Task objective: Output the full listing below exactly as it reads, and skip anything that is a picture.

Data:

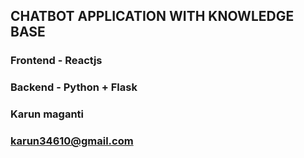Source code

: ## CHATBOT APPLICATION WITH KNOWLEDGE BASE

### Frontend - Reactjs
### Backend - Python + Flask


### Karun maganti
### karun34610@gmail.com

Written reply:
Source code

: ## CHATBOT APPLICATION WITH KNOWLEDGE BASE

### Frontend - Reactjs
### Backend - Python + Flask


### Karun maganti
### karun34610@gmail.com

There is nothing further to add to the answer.